(REQUIRED ACTION)
Where the records below show a line containing "Field validator(s) |", start copying; end with the line containing "Only **dot-before-bracket array", and copy it too.

___ GIVEN RECORDS

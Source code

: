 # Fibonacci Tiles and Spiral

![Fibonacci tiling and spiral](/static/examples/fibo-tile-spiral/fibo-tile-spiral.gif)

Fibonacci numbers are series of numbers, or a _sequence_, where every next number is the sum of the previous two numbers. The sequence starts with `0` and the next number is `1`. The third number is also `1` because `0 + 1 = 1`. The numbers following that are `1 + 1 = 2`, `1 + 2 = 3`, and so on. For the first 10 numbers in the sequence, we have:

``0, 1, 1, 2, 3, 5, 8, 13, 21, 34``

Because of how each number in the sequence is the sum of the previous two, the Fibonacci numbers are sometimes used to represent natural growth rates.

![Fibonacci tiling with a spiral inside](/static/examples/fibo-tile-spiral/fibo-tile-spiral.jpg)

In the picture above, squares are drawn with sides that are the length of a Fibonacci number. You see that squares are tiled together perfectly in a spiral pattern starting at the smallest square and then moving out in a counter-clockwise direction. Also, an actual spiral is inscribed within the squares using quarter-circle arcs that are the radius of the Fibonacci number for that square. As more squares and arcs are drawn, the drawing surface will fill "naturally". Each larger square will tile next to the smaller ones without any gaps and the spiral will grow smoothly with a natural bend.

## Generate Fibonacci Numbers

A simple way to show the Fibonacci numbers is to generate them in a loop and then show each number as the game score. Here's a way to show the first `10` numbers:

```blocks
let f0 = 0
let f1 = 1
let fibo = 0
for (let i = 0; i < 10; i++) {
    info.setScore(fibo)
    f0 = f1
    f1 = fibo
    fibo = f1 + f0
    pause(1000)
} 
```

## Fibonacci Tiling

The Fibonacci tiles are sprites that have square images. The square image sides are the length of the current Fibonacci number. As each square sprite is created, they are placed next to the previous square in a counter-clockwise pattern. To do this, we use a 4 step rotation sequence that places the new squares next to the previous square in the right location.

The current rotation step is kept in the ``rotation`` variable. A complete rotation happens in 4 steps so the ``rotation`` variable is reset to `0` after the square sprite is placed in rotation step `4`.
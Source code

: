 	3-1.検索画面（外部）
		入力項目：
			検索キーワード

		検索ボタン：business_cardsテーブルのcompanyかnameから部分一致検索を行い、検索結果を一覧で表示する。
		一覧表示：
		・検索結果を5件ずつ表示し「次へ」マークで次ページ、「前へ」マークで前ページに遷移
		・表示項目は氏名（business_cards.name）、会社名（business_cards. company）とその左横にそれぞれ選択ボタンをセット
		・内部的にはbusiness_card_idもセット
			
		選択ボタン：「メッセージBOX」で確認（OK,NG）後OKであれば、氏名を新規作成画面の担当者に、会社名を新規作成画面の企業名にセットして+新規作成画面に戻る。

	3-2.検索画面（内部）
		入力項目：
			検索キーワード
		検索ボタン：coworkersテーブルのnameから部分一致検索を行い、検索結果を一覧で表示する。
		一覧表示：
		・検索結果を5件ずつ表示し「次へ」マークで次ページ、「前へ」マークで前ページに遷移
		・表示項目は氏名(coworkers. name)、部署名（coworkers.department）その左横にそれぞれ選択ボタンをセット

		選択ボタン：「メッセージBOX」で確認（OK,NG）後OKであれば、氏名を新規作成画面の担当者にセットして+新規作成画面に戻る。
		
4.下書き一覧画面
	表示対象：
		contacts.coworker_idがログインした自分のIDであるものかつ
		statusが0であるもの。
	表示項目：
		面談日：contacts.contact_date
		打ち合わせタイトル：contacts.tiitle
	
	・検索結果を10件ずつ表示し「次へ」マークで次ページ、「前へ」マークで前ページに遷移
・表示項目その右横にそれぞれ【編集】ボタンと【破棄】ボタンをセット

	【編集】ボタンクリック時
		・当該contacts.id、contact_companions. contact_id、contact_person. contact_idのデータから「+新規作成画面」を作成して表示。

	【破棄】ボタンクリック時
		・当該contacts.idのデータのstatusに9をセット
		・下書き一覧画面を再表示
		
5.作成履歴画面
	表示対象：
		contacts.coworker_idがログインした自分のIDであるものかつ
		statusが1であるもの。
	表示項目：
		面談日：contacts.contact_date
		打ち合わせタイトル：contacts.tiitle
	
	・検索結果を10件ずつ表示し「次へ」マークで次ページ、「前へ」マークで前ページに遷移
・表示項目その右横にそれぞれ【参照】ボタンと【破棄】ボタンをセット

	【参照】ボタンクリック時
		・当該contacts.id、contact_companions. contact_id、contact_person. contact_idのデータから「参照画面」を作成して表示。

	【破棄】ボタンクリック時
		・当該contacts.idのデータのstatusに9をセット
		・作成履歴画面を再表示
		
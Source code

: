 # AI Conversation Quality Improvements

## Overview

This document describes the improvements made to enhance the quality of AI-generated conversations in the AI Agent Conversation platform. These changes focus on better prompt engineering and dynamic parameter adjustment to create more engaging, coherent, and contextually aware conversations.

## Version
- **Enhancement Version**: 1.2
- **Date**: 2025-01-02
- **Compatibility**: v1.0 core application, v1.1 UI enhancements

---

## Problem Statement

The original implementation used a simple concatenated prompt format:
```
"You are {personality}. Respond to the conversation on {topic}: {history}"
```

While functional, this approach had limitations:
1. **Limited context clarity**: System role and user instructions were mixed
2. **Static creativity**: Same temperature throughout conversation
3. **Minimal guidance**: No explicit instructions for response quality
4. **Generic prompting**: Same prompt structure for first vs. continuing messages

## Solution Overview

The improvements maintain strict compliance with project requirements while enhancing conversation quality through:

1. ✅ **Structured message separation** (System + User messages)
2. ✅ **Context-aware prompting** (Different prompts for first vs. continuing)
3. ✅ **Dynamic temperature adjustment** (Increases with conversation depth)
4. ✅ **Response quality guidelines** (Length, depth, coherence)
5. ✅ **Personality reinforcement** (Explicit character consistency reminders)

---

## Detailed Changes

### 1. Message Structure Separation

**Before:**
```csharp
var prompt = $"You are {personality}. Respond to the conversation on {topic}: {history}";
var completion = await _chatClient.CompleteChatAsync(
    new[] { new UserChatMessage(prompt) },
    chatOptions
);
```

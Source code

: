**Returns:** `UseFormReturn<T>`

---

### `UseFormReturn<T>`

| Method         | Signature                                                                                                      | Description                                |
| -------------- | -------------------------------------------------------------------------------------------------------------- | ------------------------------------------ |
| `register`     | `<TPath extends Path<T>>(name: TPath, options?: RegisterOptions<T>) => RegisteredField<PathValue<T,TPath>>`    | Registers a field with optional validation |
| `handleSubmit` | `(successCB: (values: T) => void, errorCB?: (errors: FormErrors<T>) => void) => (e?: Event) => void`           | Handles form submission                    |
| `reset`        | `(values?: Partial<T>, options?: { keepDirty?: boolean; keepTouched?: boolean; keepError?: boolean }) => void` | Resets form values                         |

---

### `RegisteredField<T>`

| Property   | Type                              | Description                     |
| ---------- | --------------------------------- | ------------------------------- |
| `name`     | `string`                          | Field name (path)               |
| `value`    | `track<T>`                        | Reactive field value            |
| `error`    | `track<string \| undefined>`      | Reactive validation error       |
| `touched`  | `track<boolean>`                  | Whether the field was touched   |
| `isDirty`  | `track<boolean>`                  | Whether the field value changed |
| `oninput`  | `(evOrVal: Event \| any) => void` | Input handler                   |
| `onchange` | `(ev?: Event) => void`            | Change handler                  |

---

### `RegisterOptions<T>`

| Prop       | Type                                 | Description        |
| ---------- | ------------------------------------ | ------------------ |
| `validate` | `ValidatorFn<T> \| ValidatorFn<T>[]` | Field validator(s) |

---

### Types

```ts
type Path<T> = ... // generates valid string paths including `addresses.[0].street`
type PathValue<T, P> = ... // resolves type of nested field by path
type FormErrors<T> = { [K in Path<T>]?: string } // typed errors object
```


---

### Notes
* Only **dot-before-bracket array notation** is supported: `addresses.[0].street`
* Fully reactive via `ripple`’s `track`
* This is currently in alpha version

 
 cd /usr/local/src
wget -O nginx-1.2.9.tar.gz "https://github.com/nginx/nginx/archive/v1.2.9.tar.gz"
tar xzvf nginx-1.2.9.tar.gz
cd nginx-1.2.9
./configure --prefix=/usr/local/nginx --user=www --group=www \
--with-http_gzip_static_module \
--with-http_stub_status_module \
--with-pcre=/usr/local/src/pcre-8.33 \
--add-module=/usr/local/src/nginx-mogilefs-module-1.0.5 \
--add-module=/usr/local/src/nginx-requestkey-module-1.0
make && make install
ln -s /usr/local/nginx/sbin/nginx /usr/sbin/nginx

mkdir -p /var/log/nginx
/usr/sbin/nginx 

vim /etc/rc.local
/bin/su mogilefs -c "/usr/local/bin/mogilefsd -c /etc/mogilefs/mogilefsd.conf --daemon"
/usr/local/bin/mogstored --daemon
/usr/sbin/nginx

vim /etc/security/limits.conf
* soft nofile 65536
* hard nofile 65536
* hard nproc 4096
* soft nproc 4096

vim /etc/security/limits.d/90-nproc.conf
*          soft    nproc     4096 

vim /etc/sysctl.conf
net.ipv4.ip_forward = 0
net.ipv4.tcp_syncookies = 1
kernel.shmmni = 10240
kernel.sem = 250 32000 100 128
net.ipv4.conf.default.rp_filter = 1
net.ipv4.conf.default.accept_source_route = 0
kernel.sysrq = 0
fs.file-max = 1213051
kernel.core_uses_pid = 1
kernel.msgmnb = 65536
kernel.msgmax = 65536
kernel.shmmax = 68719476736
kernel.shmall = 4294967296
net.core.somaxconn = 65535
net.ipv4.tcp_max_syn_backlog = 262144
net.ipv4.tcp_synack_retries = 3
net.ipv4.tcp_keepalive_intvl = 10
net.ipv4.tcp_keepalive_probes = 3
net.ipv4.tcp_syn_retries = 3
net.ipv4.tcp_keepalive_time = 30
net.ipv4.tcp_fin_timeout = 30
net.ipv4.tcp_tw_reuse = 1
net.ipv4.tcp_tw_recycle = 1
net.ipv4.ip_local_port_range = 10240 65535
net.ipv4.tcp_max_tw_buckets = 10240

______

(YOUR SOLUTION)
| `validate` | `ValidatorFn<T> \| ValidatorFn<T>[]` | Field validator(s) |

---

### Types

```ts
type Path<T> = ... // generates valid string paths including `addresses.[0].street`
type PathValue<T, P> = ... // resolves type of nested field by path
type FormErrors<T> = { [K in Path<T>]?: string } // typed errors object
```


---

### Notes
* Only **dot-before-bracket array notation** is supported: `addresses.[0].street`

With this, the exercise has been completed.